Ferrari 488 GTB
Review
Maranello, Italy
You just knew that when Ferrari finally decided to put turbochargers in its
mainstay V8 sports car, they were going to deliver something fiendishly fast.
And they have. It’s no longer Gallardo/911 Turbo-fast, like the 458 was. It’s
now Aventador fast. At 458 money.
At least half of the 200km of launch roads are lumpy, broken, crumbling and
wobble erratically through the Appenine mountains.
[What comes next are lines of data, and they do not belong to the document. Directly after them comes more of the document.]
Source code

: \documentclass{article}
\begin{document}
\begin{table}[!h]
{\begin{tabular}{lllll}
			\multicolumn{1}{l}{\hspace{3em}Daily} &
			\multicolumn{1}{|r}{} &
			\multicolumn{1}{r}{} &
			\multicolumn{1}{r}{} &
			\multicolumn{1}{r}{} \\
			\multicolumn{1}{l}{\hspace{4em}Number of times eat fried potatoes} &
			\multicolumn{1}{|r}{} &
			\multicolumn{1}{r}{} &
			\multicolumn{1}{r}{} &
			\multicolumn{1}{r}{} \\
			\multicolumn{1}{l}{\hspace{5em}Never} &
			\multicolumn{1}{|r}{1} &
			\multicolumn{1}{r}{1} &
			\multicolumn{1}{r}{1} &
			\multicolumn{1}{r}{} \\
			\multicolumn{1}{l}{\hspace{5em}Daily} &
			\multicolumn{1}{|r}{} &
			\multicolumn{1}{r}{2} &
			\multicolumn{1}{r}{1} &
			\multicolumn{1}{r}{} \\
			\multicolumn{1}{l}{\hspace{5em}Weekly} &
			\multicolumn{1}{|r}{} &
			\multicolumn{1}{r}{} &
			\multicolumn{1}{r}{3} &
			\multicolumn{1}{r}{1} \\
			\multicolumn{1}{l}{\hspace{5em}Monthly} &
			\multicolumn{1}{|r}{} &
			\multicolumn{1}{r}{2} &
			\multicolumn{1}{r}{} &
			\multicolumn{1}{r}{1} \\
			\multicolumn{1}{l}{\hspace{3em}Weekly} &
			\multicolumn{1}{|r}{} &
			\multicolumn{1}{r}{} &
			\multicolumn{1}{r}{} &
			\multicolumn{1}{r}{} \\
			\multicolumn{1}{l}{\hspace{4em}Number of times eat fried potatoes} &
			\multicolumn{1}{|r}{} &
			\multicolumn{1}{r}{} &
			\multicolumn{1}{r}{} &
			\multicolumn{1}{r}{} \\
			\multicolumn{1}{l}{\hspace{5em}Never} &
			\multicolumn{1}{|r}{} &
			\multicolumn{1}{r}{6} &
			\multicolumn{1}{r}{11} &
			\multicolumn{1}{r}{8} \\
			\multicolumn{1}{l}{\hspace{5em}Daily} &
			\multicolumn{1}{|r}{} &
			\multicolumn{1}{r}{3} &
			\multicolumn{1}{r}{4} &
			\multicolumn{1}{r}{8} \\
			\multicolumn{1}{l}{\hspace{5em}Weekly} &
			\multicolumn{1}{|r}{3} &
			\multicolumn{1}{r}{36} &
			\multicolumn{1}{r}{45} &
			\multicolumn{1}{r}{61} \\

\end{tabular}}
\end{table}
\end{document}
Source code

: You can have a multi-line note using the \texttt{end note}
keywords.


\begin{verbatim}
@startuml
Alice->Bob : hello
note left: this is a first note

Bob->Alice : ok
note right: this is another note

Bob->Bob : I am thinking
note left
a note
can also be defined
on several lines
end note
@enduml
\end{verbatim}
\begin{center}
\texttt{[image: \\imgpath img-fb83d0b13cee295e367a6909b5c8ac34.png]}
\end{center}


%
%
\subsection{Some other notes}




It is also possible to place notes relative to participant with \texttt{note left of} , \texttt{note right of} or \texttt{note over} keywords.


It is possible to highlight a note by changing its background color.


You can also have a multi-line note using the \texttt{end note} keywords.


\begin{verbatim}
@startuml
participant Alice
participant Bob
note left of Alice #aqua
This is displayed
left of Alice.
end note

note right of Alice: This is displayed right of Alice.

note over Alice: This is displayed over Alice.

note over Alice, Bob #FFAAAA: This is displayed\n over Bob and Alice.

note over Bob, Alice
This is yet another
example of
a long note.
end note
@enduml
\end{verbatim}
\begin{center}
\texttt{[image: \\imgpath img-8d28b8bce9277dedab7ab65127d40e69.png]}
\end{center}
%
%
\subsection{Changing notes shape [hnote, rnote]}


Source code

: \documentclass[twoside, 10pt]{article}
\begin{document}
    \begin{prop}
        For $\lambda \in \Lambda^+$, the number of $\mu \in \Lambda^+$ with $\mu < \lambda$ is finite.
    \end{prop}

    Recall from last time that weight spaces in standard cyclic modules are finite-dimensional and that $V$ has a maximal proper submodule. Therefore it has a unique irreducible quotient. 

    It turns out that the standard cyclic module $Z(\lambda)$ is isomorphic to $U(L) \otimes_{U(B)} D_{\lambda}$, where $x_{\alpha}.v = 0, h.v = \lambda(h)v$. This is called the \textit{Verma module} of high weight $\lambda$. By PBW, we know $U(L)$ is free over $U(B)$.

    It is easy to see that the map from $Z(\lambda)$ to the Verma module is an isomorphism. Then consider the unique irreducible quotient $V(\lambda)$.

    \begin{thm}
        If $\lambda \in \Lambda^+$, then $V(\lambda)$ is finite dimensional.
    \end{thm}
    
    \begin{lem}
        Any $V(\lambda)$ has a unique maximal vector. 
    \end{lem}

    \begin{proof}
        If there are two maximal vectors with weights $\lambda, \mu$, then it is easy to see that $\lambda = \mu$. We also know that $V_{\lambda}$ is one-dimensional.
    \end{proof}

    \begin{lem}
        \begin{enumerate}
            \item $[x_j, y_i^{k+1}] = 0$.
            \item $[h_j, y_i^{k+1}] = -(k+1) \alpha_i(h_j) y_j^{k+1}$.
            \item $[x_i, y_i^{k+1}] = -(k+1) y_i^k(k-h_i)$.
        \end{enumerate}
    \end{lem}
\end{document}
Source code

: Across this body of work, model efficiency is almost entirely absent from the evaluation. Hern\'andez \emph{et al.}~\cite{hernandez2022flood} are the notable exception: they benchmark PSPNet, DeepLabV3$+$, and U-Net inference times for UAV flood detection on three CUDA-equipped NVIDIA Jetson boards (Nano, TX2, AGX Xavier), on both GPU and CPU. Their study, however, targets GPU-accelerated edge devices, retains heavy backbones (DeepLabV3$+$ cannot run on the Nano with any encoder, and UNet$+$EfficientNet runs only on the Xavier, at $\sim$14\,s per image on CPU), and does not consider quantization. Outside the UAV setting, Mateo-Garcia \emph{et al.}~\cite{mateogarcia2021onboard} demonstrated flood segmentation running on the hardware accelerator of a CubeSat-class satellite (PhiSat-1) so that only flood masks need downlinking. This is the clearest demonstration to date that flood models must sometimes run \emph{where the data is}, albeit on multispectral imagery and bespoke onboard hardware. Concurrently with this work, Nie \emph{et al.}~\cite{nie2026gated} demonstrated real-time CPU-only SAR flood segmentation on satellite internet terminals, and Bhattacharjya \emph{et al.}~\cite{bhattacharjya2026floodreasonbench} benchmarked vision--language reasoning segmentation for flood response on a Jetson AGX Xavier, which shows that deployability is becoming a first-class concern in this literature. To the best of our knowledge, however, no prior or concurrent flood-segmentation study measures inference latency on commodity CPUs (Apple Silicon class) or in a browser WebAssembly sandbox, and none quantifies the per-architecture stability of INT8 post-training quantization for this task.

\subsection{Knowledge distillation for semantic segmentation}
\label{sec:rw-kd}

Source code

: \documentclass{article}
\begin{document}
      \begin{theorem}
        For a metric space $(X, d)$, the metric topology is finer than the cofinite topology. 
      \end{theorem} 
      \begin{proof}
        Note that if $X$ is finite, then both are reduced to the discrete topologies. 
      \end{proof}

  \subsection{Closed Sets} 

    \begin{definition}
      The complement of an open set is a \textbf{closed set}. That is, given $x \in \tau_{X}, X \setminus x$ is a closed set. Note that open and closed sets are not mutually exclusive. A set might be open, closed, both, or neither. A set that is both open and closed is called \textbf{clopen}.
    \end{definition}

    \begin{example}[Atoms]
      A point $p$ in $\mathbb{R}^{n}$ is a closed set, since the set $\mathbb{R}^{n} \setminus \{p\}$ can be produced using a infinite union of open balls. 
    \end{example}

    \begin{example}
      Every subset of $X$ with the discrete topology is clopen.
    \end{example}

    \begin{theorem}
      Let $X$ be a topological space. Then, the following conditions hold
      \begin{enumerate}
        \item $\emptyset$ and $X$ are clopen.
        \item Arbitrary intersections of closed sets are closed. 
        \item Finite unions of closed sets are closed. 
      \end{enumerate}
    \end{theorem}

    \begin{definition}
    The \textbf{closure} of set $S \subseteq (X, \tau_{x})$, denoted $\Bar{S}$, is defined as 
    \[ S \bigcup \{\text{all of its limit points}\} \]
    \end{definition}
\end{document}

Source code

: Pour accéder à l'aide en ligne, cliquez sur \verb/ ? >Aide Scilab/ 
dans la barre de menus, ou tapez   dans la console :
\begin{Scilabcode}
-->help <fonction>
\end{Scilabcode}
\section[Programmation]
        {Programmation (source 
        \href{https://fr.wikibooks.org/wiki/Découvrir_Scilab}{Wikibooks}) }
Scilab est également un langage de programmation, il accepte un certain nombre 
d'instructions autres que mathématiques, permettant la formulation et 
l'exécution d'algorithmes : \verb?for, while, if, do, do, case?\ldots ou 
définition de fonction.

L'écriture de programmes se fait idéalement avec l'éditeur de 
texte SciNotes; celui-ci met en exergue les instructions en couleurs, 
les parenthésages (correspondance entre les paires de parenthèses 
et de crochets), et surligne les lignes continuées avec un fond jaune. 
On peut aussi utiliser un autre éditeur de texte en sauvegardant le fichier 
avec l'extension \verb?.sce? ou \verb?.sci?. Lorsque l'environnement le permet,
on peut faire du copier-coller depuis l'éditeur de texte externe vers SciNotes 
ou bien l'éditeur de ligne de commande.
Short straights are
interrupted by blind, unpredictably-cambered bends that haven’t well survived
the ravages of loneliness, icy winters and the Mille Miglia.
It’s the sort of road most sane car companies would think
twice about using for a new, brisk crossover SUV.
Instead of that, our ride is wearing the badge that so many
fast car lovers assume to be the pinnacle of brilliantly polished,
highly-strung fragility.
But there’s nothing highly strung about the 488 GTB. Its
engine might have gone from naturally aspirated and 4.5 litres to
twin-turbocharged and 3.9 litres, and that pair of high-tech, ground breaking
IHI force feeders is grabbing all the headlines.
And on these roads, there’s nothing fragile about it,
either. It’s the car’s ability to cope with brutality attacking it from beneath
and still use every scrap of its 492kW of power that stands out. Not just that
it has 492kW of power and is a car so fast that Italy provided almost no
opportunities to get to full throttle in the first two gears.
And, when you pound the throttle from mid-revs in third
gear, Ferrari’s latest V8 coupe attacks the horizon so hard that you can feel
the skin on your face move back.
That should be a surprise, in plenty of ways. It’s pitched
against Lamborghini’s naturally-aspirated V10, but makes a mockery of that
because it smashes from zero to 200km/h not just faster than the Huracan and
not just faster than the V12 Aventador. Its 8.3 seconds of fury and noise make
it faster than the lightweight, track-pack beast of an Aventador SV.
Sure, being rear-drive limits its ability to get everything
out of the V8 to 100km/h (though you’d have to be petty to quibble about its
3.0-second attack), but it gets past this to rip through the quarter-mile in
10.45 seconds and goes on beyond 330km/h.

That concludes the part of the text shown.